# Judgement call, Do I turn them in?



## Johnms (Nov 29, 2010)

killed


----------



## billin (Oct 14, 2007)

*dock fishing*

i would try talking to them first before calling anyone and remind them you showed them this so it could be enjoyed by all not abused by them


----------



## no woryz (Oct 2, 2007)

I would say try to talk to them first, I would think that would probably be sufficient.... I would help anybody try to fish but they must follow the same rules... and they must be respectful of other fisherman as well... My wife is filipina and they just do things differently than we do here.... not bad at all just sometimes different. I thought some posted on here that they could get the shoreline license for free now anyway...


----------



## Johnms (Nov 29, 2010)

Must be a Florida resident for at least 6 months for a shoreline license.


----------



## Garbo (Oct 2, 2007)

It is really sad that you even have to ask what to do. 

Undersized fish? What should I do? Really.


The Shame you should feel would be deserved..... if you feel it. 

PM me an address and I will take care of it. 


Do you consider yourself a sportsman?


----------



## EODangler (Apr 7, 2011)

Yes!


----------



## Johnms (Nov 29, 2010)

Sorry garbo, I guess I suk at ratting people out. Especially when I have to live in the same building with them. I'm also not saying that if the game warden comes riding up 1/2 hour later than he did last week I would not have been secretly happy. I think I will go down there tonight and chat with them, check whats in the dinner bucket and confirm if the undersized stuff is still happening. Maybe they stopped that part.


----------



## Redfish (Nov 9, 2007)

JMOP,,,,I would talk to them first and tell them the rule's of the Road, and let them Know ,you were just trying to help them but if they KEEP Breaking the Law, Then you WILL Do something about it!!!!:thumbdown: GOOD Luck and Let us know how it Turn's Out !!!!


----------



## Garbo (Oct 2, 2007)

Ratting People Out? 

There is a natural resource that does not protect itself. Sportsmen enjoy that same natural resourse, and hopefully will protect it. I guess if all sportsmen felt they would be ratting others out if they made an effort to protect the natural resource we "Sportsmen" enjoy, we should all start looking at trying to lower our handicap...

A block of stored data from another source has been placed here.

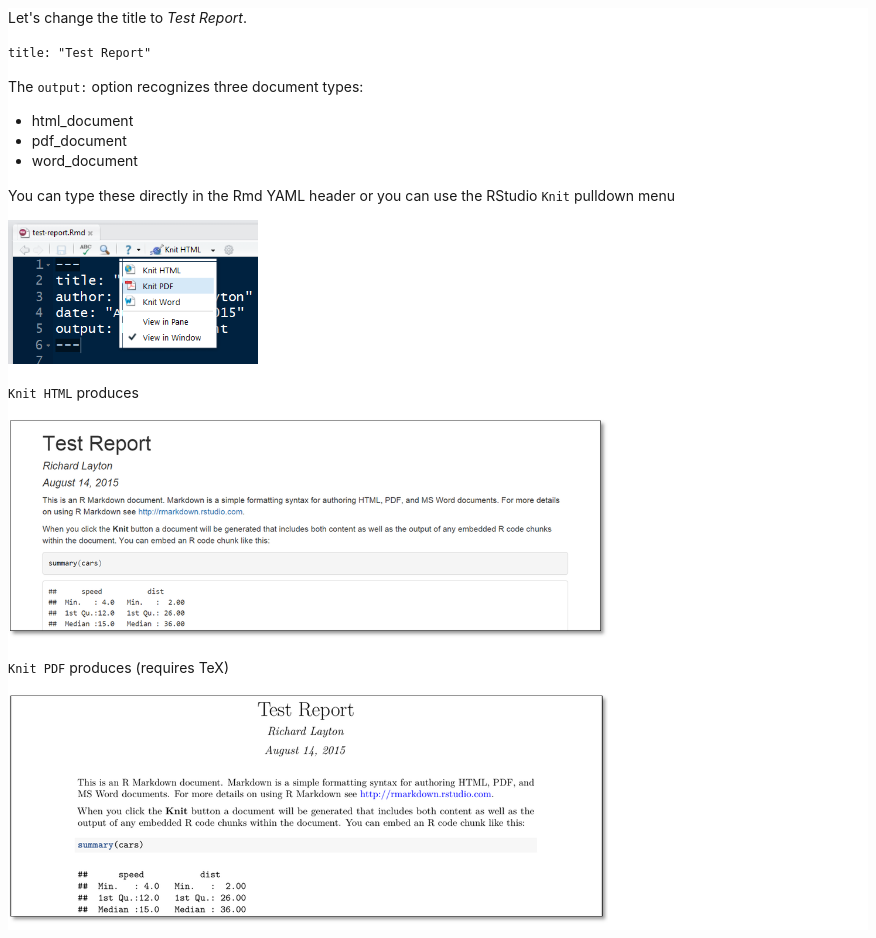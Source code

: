 Let's change the title to *Test Report*.

<pre class="r"><code>title: "Test Report"
</code></pre>

The `output:` option recognizes three document types:

- html_document  
- pdf_document  
- word_document  

You can type these directly in the Rmd YAML header or you can use the RStudio `Knit` pulldown menu

<img src="../visuals/knit-to-pdf.png" width="250">

`Knit HTML` produces 

<img src="../visuals/output-html.png" width="600">

`Knit PDF` produces  (requires TeX)

<img src="../visuals/output-pdf.png" width="600">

Look, I do not talk hard to anyone, but this is really Sad. If you witness anyone taking undersized fish and have to ask what to do, you should really think about your position. 

I will apologize if I offended you, but I do feel you need it.


----------



## sel1005 (Jan 10, 2008)

Sorry, last year we fished the jetties at the pass one afternoon. Billy Bob and his brother were catching all sorts of reds, boating them, and kept fishing. They would decide what to keep after they caught it and as need be, toss dead reds out of the fish box back into the bay so they always had their limit but if a better fish came by, the smaller dead ones just went back overboard.

We motored by and asked why they were killing fish like that and got an earful and eyefull and threatened, so we contacted the FWC but never heard back. Doubt if anyone went out or checked them. 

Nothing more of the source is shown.